Collected data:
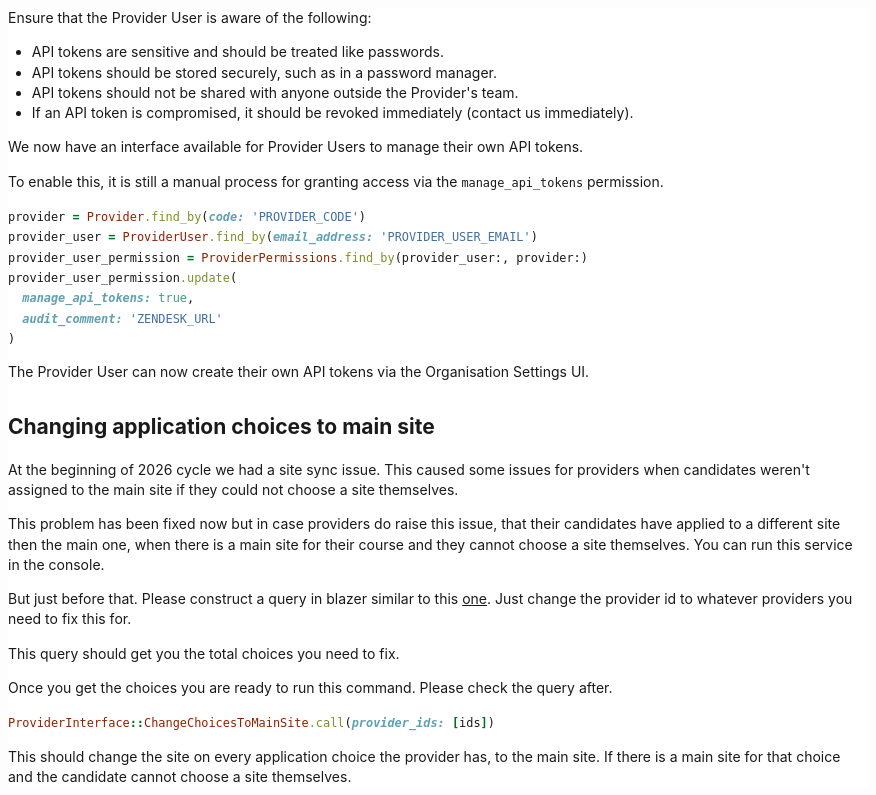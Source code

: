 Ensure that the Provider User is aware of the following:
- API tokens are sensitive and should be treated like passwords.
- API tokens should be stored securely, such as in a password manager.
- API tokens should not be shared with anyone outside the Provider's team.
- If an API token is compromised, it should be revoked immediately (contact us immediately).

We now have an interface available for Provider Users to manage their own API tokens.

To enable this, it is still a manual process for granting access via the `manage_api_tokens` permission.

```ruby
provider = Provider.find_by(code: 'PROVIDER_CODE')
provider_user = ProviderUser.find_by(email_address: 'PROVIDER_USER_EMAIL')
provider_user_permission = ProviderPermissions.find_by(provider_user:, provider:)
provider_user_permission.update(
  manage_api_tokens: true,
  audit_comment: 'ZENDESK_URL'
)
```

The Provider User can now create their own API tokens via the Organisation Settings UI.

## Changing application choices to main site

At the beginning of 2026 cycle we had a site sync issue. This caused some issues for providers when candidates weren't assigned to the main site if they could not choose a site themselves.

This problem has been fixed now but in case providers do raise this issue, that their candidates have applied to a different site then the main one, when there is a main site for their course and they cannot choose a site themselves. You can run this service in the console.

But just before that. Please construct a query in blazer similar to this [one](https://www.apply-for-teacher-training.service.gov.uk/support/blazer/queries/1296-ucl-choices-not-main-site). Just change the provider id to whatever providers you need to fix this for.

This query should get you the total choices you need to fix.

Once you get the choices you are ready to run this command. Please check the query after.
```ruby
ProviderInterface::ChangeChoicesToMainSite.call(provider_ids: [ids])
```
This should change the site on every application choice the provider has, to the main site. If there is a main site for that choice and the candidate cannot choose a site themselves.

# TASK PROMPT
Write out all the records again, exactly, minus any pictures.

# EXERCISE OUTPUT
Source code

: Ensure that the Provider User is aware of the following:
- API tokens are sensitive and should be treated like passwords.
- API tokens should be stored securely, such as in a password manager.
- API tokens should not be shared with anyone outside the Provider's team.
- If an API token is compromised, it should be revoked immediately (contact us immediately).

We now have an interface available for Provider Users to manage their own API tokens.

To enable this, it is still a manual process for granting access via the `manage_api_tokens` permission.

```ruby
provider = Provider.find_by(code: 'PROVIDER_CODE')
provider_user = ProviderUser.find_by(email_address: 'PROVIDER_USER_EMAIL')
provider_user_permission = ProviderPermissions.find_by(provider_user:, provider:)
provider_user_permission.update(
  manage_api_tokens: true,
  audit_comment: 'ZENDESK_URL'
)
```

The Provider User can now create their own API tokens via the Organisation Settings UI.

## Changing application choices to main site

At the beginning of 2026 cycle we had a site sync issue. This caused some issues for providers when candidates weren't assigned to the main site if they could not choose a site themselves.

This problem has been fixed now but in case providers do raise this issue, that their candidates have applied to a different site then the main one, when there is a main site for their course and they cannot choose a site themselves. You can run this service in the console.

But just before that. Please construct a query in blazer similar to this [one](https://www.apply-for-teacher-training.service.gov.uk/support/blazer/queries/1296-ucl-choices-not-main-site). Just change the provider id to whatever providers you need to fix this for.

This query should get you the total choices you need to fix.

Once you get the choices you are ready to run this command. Please check the query after.
```ruby
ProviderInterface::ChangeChoicesToMainSite.call(provider_ids: [ids])
```
This should change the site on every application choice the provider has, to the main site. If there is a main site for that choice and the candidate cannot choose a site themselves.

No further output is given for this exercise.